He is talking Thursday night about President Trump. And here are some of the words he is using: “his boasting and tendency to believe conspiracy theories.”

It’s nothing new. Pelley, of CBS Evening News, has set himself apart — especially in recent weeks — with a spate of such assessments, night after night.

Perhaps the most notable one, on Feb. 7, went like this:

“It has been a busy day for presidential statements divorced from reality. Mr. Trump said this morning that any polls that show disapproval of his immigration ban are fake. He singled out a federal judge for ridicule after the judge suspended his ban, and Mr. Trump said that the ruling now means that anyone can enter the country. The president’s fictitious claims, whether imaginary or fabricated, are now worrying even his backers, particularly after he insisted that millions of people voted illegally, giving Hillary Clinton her popular-vote victory.”

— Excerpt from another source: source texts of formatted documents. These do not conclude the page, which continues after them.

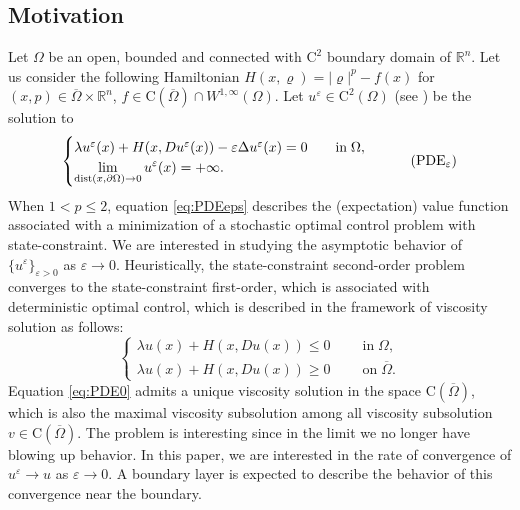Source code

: \documentclass[11pt,reqno]{amsart}
\numberwithin{figure}{section}
\theoremstyle{plain}
\theoremstyle{remark}
\numberwithin{equation}{section}
\newcommand{\rmC}{\mathrm{C}}
\begin{document}
\subsection{Motivation} Let $\Omega$ be an open, bounded and connected with $\mathrm{C}^2$ boundary domain of $\mathbb{R}^n$. Let us consider the following Hamiltonian $ H(x,\varrho) = |\varrho|^p-f(x)$ for $(x,p)\in \overline{\Omega}\times \mathbb{R}^n$, $f\in \mathrm{C}(\overline{\Omega})\cap W^{1,\infty}(\Omega)$. Let $u^\varepsilon\in \mathrm{C}^2(\Omega)$ (see \cite{Lasry1989}) be the solution to 
\begin{equation}\label{eq:PDEeps}
    \begin{cases}
    \lambda u^\varepsilon(x) + H(x,Du^\varepsilon(x)) - \varepsilon \Delta u^\varepsilon(x) = 0 \qquad
    \text{in}\;\Omega, \vspace{0cm}\\
    \displaystyle  \lim_{\mathrm{dist}(x,\partial \Omega)\to 0} u^\varepsilon(x) = +\infty.
    \end{cases} \tag{PDE$_\varepsilon$}
\end{equation}
When $1<p\leq 2$, equation \eqref{eq:PDEeps} describes the (expectation) value function associated with a minimization of a stochastic optimal control problem with state-constraint. We are interested in studying the asymptotic behavior of $\{u^\varepsilon\}_{\varepsilon>0}$ as $\varepsilon\rightarrow 0$. Heuristically, the state-constraint second-order problem converges to the state-constraint first-order, which is associated with deterministic optimal control, which is described in the framework of viscosity solution as follows:
\begin{equation}\label{eq:PDE0}
    \begin{cases}
     \lambda u(x) + H(x,Du(x)) \leq 0\;\qquad\text{in}\;\Omega,\\
     \lambda u(x) + H(x,Du(x)) \geq 0\;\qquad\text{on}\;\overline{\Omega}.
    \end{cases} \tag{PDE$_0$}
\end{equation}
Equation \eqref{eq:PDE0} admits a unique viscosity solution in the space $\rmC(\overline{\Omega})$, which is also the maximal viscosity subsolution among all viscosity subsolution $v\in\rmC(\overline{\Omega})$. The problem is interesting since in the limit we no longer have blowing up behavior. In this paper, we are interested in the rate of convergence of $u^\varepsilon \to u$ as $\varepsilon\to 0$. A boundary layer is expected to describe the behavior of this convergence near the boundary.
\end{document}
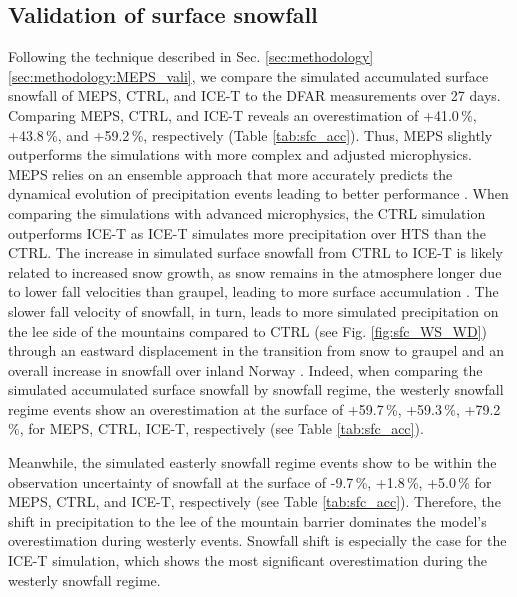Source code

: \documentclass{ametsocV5}
\begin{document}
	\subsection{Validation of surface snowfall}\label{sec:res:season_sfc}
		Following the technique described in Sec. \ref{sec:methodology}\ref{sec:methodology:MEPS_vali}, we compare the simulated accumulated surface snowfall of MEPS, CTRL, and ICE-T to the DFAR measurements over 27 days. Comparing MEPS, CTRL, and ICE-T reveals an overestimation of +41.0\,\%, +43.8\,\%, and +59.2\,\%, respectively (Table \ref{tab:sfc_acc}). Thus, MEPS slightly outperforms the simulations with more complex and adjusted microphysics. MEPS relies on an ensemble approach that more accurately predicts the dynamical evolution of precipitation events leading to better performance \citep{frogner_convection-permitting_2019}. When comparing the simulations with advanced microphysics, the CTRL simulation outperforms ICE-T as ICE-T simulates more precipitation over HTS than the CTRL. 
		The increase in simulated surface snowfall from CTRL to ICE-T is likely related to increased snow growth, as snow remains in the atmosphere longer due to lower fall velocities than graupel, leading to more surface accumulation \citep{engdahl_effects_2020}. 
		The slower fall velocity of snowfall, in turn, leads to more simulated precipitation on the lee side of the mountains compared to CTRL (see Fig. \ref{fig:sfc_WS_WD}) through an eastward displacement in the transition from snow to graupel and an overall increase in snowfall over inland Norway \citep{engdahl_effects_2020}. Indeed, when comparing the simulated accumulated surface snowfall by snowfall regime, the westerly snowfall regime events show an overestimation at the surface of +59.7\,\%, +59.3\,\%, +79.2\,\%, for MEPS, CTRL, ICE-T, respectively (see Table \ref{tab:sfc_acc}). 

		Meanwhile, the simulated easterly snowfall regime events show to be within the observation uncertainty of snowfall at the surface of -9.7\,\%, +1.8\,\%, +5.0\,\% for MEPS, CTRL, and ICE-T, respectively (see Table \ref{tab:sfc_acc}). Therefore, the shift in precipitation to the lee of the mountain barrier dominates the model's overestimation during westerly events. Snowfall shift is especially the case for the ICE-T simulation, which shows the most significant overestimation during the westerly snowfall regime. 
\end{document}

And then Pelley added a reality-check kicker: “There is not one state election official, Democrat or Republican, who supports that claim.”

There are plenty of other examples: One evening last month, he described Trump aide Kellyanne Conway as “a fearless fabulist.” Another night, he referred to the president as having had “another Twitter tantrum.”

Far more than his competitors — Lester Holt on NBC and David Muir on ABC — Pelley is using words and approaches that pull no punches.

It’s not that the others don’t provide fact-checks or report on criticism; they do. But Pelley, 59, despite his calm delivery, is dogged, night after night — and far blunter.

...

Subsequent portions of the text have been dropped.